“They’re making money off of parents who think they’re helping their kids. It’s brainwashing,” said a 28-year-old New York man who attended Elan School between 2001 and 2003.
“I was having problems at home, getting into trouble and my mom was really looking for some help,” he said. While not physically harmed at Elan, he was restrained and still views the experience as traumatic.
“I try,” he said, “to put that place out of my mind.”
He scoffs at the assertion that Elan prepares students for college. “There’s nothing college prep about that place,” he said, and he had no interest in attending college after he graduated from Elan.
Instead, he enlisted in the Army in 2003 and was discharged in 2009.
“I served in both Iraq and Afghanistan and both were better than that place,” he said, referring to Elan.
He knows that the school markets its therapeutic behavior treatment to parents as a means of teaching teens greater self-control, but he disputed that, saying, “if anything, it might have made me worse. It forced me to have a lot of resentment toward my parents for forcing me to go there.” But he’s certain now that his parents never really knew what was going on.

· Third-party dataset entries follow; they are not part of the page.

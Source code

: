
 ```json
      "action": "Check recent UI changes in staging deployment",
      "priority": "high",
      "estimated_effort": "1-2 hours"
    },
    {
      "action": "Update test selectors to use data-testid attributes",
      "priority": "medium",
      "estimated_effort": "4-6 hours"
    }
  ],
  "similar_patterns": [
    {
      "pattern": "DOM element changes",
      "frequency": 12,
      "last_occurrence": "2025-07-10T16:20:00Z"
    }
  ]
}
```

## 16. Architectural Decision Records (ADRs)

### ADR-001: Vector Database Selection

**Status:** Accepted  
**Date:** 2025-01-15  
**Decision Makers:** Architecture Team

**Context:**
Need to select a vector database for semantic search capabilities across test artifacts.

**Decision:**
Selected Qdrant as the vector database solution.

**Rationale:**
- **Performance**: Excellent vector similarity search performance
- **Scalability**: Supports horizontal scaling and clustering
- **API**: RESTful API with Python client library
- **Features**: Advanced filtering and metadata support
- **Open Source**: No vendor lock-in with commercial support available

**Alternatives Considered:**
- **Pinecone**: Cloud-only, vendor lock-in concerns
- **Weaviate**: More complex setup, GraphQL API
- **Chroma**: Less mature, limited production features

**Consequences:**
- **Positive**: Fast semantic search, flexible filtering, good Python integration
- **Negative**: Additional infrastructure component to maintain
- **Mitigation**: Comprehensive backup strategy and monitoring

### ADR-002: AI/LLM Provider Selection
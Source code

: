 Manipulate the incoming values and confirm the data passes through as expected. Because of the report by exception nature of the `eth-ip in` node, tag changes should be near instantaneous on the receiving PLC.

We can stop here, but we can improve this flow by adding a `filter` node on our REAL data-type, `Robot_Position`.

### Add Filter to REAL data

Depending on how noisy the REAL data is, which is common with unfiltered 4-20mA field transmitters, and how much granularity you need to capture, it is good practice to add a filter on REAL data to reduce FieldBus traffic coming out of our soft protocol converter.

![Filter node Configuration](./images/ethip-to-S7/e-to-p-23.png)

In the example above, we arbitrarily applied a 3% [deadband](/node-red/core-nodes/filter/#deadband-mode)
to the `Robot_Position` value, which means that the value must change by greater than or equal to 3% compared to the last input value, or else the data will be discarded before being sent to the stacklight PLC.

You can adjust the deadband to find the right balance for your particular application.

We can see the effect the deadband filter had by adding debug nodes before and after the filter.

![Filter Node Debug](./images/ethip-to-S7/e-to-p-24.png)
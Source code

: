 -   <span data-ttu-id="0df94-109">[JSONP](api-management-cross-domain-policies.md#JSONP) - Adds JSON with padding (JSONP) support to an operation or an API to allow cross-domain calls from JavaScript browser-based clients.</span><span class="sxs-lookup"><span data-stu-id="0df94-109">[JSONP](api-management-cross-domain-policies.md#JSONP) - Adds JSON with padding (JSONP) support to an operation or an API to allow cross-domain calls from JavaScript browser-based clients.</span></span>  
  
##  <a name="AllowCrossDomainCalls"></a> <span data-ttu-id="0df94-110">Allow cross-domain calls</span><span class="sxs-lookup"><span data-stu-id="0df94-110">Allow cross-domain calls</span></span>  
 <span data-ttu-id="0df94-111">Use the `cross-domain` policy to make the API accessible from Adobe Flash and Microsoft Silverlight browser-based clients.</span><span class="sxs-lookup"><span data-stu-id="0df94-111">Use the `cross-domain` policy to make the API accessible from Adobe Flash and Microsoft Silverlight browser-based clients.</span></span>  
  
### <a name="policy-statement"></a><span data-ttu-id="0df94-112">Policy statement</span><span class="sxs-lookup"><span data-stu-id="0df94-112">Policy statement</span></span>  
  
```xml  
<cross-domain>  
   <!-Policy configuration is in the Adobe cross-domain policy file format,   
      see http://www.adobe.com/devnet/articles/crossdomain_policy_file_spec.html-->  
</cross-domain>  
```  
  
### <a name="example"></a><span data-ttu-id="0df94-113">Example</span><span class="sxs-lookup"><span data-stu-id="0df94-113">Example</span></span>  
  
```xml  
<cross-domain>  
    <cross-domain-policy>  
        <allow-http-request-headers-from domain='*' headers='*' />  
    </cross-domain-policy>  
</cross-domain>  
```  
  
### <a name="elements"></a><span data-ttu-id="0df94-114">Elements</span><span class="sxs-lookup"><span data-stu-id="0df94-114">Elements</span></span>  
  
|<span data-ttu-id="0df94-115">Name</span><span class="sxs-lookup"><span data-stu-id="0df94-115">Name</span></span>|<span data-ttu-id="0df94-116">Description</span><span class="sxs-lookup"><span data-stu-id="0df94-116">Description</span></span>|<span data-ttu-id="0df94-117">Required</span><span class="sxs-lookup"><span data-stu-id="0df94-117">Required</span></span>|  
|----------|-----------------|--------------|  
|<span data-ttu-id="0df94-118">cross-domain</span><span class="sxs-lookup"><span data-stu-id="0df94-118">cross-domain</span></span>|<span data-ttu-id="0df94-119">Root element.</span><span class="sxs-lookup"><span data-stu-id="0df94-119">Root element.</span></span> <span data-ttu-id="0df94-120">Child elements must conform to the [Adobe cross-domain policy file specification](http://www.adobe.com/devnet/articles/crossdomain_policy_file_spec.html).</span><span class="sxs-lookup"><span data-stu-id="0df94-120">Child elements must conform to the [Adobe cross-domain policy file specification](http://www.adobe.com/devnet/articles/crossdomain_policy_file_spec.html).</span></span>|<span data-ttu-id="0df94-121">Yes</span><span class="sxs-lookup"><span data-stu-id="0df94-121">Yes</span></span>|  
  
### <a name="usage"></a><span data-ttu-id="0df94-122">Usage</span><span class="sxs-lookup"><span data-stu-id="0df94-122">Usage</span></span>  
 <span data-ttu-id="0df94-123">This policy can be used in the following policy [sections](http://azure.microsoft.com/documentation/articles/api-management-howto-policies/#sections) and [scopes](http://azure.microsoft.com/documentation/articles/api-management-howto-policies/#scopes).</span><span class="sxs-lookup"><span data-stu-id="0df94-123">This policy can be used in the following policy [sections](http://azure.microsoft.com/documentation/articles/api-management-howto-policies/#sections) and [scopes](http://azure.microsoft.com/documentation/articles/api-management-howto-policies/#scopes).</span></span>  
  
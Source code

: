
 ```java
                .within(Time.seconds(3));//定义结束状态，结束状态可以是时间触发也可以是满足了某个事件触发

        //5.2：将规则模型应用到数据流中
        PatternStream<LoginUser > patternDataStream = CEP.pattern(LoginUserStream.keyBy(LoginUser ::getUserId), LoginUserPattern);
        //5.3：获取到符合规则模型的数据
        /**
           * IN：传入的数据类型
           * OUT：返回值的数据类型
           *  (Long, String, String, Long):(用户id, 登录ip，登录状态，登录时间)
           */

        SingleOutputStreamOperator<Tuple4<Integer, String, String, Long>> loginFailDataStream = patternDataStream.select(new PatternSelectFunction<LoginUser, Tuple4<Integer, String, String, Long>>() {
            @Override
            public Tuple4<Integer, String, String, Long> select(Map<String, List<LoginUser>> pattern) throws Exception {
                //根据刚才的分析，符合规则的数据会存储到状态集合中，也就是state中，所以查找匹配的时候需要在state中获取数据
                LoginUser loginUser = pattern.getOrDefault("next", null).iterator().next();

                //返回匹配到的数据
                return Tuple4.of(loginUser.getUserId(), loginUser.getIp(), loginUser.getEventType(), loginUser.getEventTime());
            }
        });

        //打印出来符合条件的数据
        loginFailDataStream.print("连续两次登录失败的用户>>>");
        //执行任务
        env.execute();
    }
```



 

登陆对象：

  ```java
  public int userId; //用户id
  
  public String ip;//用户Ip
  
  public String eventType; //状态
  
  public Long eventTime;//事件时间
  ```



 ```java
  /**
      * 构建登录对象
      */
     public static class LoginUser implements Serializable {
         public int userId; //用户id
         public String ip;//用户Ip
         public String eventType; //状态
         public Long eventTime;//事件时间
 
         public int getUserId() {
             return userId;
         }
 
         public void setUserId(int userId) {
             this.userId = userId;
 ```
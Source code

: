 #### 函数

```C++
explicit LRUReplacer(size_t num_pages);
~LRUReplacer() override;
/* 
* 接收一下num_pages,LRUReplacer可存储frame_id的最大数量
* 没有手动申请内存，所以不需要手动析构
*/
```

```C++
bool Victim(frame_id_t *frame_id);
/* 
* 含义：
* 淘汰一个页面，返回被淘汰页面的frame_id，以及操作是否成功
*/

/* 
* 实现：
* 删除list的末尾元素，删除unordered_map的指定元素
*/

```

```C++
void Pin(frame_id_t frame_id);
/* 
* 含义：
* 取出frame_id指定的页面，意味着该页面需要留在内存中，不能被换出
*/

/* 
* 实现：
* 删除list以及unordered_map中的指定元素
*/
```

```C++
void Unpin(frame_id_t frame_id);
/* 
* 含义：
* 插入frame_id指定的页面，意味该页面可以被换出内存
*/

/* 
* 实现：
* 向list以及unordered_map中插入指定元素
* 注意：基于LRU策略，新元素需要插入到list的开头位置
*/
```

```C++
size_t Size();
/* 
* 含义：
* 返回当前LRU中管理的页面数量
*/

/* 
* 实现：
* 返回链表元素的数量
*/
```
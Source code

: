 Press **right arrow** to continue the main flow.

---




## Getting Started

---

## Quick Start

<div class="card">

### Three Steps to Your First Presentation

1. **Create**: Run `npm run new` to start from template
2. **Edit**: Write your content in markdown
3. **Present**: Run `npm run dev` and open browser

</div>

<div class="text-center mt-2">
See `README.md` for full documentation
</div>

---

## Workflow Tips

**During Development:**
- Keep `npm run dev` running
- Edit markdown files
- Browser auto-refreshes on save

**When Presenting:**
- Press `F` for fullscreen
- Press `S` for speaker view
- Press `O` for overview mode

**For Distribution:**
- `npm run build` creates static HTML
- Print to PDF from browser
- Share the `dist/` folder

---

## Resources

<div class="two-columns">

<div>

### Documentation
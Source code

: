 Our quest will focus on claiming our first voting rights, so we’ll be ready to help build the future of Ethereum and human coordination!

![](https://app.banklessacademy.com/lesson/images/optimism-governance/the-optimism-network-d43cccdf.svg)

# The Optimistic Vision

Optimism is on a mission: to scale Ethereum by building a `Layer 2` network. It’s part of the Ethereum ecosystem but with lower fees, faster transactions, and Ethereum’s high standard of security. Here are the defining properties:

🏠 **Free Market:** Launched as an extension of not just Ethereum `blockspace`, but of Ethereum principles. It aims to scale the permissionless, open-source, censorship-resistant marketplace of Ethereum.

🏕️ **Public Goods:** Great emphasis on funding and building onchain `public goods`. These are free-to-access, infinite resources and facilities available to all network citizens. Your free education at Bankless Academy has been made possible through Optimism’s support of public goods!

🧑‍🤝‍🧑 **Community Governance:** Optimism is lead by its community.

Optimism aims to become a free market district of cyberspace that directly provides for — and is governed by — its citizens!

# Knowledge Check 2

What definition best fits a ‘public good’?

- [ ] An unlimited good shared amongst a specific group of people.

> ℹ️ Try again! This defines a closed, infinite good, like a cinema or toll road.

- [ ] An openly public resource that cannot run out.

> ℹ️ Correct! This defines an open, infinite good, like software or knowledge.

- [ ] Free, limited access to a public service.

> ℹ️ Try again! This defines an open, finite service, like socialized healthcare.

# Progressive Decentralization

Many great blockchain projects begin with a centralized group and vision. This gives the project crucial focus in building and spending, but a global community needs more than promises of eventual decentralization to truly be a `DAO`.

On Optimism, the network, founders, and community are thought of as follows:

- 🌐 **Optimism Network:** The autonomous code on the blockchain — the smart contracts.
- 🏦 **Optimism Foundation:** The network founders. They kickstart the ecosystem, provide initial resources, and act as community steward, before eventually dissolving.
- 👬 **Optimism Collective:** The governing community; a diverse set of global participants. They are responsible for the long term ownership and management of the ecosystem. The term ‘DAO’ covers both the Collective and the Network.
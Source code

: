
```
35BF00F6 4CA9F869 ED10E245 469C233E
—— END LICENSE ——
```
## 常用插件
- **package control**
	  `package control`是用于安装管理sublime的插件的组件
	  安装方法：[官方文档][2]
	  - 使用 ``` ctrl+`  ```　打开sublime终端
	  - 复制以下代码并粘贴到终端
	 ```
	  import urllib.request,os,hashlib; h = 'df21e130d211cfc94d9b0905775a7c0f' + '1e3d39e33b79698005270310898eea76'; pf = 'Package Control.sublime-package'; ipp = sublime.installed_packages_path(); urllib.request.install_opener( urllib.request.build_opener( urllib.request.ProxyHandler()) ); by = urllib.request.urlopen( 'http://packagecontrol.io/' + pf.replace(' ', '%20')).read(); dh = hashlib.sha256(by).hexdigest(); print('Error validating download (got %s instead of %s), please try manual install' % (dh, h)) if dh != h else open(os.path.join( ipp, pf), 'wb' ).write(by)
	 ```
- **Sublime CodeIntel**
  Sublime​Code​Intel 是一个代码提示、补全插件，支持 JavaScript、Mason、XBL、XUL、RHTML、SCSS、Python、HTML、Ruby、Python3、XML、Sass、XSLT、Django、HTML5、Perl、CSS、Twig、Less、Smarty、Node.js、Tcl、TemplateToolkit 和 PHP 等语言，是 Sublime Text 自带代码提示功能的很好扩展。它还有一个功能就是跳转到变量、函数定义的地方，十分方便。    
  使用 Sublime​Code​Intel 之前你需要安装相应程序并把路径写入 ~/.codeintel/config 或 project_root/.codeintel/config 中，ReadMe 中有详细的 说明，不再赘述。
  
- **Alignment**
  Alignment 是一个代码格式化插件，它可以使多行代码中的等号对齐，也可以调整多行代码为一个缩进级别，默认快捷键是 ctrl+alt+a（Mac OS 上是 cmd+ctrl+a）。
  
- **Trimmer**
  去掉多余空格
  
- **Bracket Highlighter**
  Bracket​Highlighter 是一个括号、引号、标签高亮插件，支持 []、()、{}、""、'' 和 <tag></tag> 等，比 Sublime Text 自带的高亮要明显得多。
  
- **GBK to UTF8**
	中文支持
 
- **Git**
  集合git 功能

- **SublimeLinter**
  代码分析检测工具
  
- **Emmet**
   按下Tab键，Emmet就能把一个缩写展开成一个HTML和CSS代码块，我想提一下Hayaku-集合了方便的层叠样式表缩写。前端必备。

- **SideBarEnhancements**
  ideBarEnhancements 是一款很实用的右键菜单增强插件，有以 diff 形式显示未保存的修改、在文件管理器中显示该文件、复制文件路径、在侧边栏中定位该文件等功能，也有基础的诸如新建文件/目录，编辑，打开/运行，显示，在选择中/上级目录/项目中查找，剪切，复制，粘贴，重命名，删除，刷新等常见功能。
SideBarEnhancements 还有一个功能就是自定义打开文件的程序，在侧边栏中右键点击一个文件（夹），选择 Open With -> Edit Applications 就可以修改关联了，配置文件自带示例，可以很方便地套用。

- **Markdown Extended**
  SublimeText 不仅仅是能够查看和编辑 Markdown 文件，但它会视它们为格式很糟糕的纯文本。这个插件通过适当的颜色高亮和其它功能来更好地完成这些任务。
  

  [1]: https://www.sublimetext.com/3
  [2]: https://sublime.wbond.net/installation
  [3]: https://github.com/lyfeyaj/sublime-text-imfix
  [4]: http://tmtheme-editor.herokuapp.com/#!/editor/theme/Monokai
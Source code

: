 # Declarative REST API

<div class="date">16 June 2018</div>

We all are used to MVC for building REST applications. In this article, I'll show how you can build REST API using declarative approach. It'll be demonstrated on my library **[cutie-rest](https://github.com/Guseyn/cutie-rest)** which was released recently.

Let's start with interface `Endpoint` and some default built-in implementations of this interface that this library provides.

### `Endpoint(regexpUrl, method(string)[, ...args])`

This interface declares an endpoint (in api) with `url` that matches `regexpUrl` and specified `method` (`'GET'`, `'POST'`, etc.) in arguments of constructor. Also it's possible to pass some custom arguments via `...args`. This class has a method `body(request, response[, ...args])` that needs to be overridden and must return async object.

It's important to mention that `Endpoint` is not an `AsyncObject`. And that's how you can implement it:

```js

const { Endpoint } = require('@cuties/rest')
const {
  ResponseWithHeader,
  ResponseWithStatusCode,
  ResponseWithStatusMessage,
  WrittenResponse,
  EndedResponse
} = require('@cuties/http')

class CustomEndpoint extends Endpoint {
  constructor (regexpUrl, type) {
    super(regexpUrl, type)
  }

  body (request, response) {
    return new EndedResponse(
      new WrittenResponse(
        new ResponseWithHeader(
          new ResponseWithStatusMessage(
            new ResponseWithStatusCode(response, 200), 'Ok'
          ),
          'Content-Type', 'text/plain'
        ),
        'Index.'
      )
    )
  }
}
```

When parents or state officials visited the campus, he remembers the worst-behaved students, or those who were acting out, were cordoned in buildings where parents did not tour. And, those students who were seen by parents were warned in advance by staff and by other students that they had to behave.
This student said he heard stories of students being forced to box bigger, stronger students, but “they were not doing that when I was there.”
He was restrained by other students, he said, whom he didn’t think were “trained to do this. They were just regular students.”
He found the systematic behavior programs well-organized and overwhelming, and “you either did what they say or you get punished. That’s the way the school runs. It runs on fear.”
“People complained, but there’s no one to listen.”